Al ver la lista de condenados, nos sorprendemos de que en el curso de los siglos vayan disminuyendo. ¿Es porque la Congregación se muestra más flexible o porque las condenas pierden su efecto? En el siglo XVII hay noventa y tres condenados, entre los cuales se encuentran Pascal por sus "Pensees" (Pensamientos), Descartes por su "Les passions de l'âme" (Las pasiones del alma) y Michel de Montaigne por sus "Essais" (Ensayos).
En el siglo XVIII, cincuenta y dos, con Locke, "el Hércules de la metafísica", como decía Voltaire, otra víctima junto con Diderot, Condorcet, Condillac, Rousseau y tantos pensadores que no querían dejar a la Ilustración desdibujada. En el siglo XIX, sólo son decinueve: Lamennais y sus dos condenas a "Paroles d'un croyant" (Palabras de un creyente), Victor Hugo por "Les misérables" (Los miserables) y "Notre-Dame de Paris" (Nuestra Señora de París), Stendhal por "Le Rouge et le Noir" (Rojo y negro), Baudelaire por sus "Les fleurs du mal" (Las flores del mal), Flaubert por "Madame Bovary" (La señora Bovary) y "Salammbô" (Salambó), el "Grand dictionnaire universel du XIXe siècle" (Gran Diccionario Larousse), aunque un Huysmans ruegue al abate Mugnier que haga todo lo posible para evitarle lo que considera como un oprobio y el piadoso León Bloy, a su manera, dé su opinión irrevocable: "Me importa un bledo el 'Index', que para mí sólo representa una abertura a través de la cual se deshonra a la Iglesia". En el siglo XX la Iglesia prosigue con su empresa de castración (ocultar la totalidad o cierta parte de una obra es inutilizarla, quitarle todo vigor, como a Gide, Sartre o Kazantzakis): entre otras víctimas, Gabriele D'Annunzio por "Il piacere" (El placer), "L'innocente" (El inocente) y "Le vergini delle rocce" (Las vírgenes de las rocas), Anatole France por los cuatro volúmenes de "Histoire contemporaine" (Historia contemporánea), "Les sept femmes de Barbe Bleue" (Las siete mujeres de Barba Azul) y "Les dieux ont sois" (Los dioses tienen sed), Simone de Beauvoir por "Le deuxième sexe" (El segundo sexo) y "Les mandarins" (Los mandarines) y el abate Jean Steinmann por su "Vie de Jesus" (Vida de Jesús), un título cuyos peligros ya había experimentado Renán.

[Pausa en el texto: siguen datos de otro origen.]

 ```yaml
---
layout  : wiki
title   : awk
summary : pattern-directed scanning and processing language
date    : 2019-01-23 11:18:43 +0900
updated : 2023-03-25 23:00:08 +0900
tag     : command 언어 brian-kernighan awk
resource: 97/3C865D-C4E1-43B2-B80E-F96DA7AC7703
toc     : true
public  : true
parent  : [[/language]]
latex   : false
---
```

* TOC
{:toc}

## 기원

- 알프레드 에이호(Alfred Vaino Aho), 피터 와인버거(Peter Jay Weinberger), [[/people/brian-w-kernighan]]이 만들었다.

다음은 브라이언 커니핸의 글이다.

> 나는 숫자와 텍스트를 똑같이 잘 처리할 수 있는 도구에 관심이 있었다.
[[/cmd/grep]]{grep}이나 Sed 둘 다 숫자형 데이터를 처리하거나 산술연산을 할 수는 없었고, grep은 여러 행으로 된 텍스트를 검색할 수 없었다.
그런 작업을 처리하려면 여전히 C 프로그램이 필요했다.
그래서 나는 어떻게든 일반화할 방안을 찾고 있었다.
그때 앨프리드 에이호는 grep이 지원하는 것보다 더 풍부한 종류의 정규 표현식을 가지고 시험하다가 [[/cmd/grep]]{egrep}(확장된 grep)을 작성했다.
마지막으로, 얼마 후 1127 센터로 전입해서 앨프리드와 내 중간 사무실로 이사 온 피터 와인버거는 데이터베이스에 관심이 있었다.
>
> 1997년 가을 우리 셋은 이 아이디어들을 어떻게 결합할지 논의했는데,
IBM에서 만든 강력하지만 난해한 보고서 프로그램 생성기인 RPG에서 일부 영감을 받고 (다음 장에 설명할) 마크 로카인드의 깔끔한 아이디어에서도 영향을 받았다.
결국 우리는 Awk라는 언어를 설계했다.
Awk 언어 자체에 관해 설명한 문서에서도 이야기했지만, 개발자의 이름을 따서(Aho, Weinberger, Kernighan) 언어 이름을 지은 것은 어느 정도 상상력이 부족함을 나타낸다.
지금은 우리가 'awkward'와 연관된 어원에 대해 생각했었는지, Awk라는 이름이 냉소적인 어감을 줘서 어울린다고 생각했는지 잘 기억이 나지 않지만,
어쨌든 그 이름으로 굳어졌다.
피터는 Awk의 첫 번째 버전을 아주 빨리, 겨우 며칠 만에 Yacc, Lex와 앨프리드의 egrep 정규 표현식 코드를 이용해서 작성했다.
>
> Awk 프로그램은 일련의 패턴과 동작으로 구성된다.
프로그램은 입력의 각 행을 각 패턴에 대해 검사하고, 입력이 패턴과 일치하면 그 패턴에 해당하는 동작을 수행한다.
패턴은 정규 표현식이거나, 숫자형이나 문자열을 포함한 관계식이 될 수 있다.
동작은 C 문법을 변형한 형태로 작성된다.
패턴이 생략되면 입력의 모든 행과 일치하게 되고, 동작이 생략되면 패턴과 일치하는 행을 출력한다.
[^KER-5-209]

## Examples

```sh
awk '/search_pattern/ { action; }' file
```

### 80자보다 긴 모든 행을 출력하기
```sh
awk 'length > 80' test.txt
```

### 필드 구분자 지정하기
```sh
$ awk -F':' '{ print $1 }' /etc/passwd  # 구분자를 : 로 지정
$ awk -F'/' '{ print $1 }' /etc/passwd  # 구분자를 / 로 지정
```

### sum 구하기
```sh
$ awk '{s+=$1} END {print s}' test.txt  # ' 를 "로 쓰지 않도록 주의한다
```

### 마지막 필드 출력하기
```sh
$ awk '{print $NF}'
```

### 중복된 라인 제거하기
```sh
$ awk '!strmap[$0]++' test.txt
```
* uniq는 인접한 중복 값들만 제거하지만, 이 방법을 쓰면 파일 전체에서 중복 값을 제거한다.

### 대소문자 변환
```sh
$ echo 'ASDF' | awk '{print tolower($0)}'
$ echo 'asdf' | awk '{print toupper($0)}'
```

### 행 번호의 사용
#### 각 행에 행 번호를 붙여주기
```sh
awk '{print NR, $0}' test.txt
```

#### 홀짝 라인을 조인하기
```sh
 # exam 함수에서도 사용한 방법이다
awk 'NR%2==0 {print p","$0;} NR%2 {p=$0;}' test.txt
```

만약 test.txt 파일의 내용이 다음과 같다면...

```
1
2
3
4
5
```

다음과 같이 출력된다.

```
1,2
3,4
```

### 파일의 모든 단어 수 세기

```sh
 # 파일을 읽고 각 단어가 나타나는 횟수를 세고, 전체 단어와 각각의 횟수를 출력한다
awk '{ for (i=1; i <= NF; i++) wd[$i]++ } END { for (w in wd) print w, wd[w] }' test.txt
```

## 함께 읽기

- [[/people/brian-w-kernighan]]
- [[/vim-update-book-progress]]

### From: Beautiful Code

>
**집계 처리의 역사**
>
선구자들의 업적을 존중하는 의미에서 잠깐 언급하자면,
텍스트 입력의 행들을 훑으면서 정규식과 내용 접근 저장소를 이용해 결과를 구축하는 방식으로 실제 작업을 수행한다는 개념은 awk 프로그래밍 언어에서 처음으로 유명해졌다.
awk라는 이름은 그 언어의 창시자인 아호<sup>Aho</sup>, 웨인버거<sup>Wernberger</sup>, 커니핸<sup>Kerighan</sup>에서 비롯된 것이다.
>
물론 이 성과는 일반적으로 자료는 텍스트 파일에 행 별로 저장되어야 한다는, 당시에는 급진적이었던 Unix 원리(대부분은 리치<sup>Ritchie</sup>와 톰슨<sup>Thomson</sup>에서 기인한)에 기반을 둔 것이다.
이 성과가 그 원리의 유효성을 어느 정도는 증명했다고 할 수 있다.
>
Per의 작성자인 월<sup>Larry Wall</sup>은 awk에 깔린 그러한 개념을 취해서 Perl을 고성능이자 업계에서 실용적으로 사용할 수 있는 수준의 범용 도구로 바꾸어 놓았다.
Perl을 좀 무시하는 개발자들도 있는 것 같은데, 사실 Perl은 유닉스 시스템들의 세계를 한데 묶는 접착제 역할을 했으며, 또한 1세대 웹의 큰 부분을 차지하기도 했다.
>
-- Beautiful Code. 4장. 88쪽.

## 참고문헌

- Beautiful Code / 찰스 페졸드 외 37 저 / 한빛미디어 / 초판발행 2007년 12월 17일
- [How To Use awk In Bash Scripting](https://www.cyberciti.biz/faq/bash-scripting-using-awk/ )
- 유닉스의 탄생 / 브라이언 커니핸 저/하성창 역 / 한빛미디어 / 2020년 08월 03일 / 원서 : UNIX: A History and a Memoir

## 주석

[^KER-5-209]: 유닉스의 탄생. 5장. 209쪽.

En 1948 apareció la última edición del "Index librorum prohibitorum". Su supresión se realizaría en 1966 bajo el papado de Pablo VI. Pero si un reglamento eclesiástico ya no existe, no leer obras antirreligiosas o inmorales sigue siendo una "exigencia moral". ¡Como si la moral exigiera ignorancia! En esta religión, como en otras, -y sabemos hasta dónde puede llegar la protección de las Escrituras- el libro representa un peligro. Las instituciones, ya sean de Dios o del hombre, siempre tienen miedo de lo que está escrito, así como temen la contradicción y la libertad.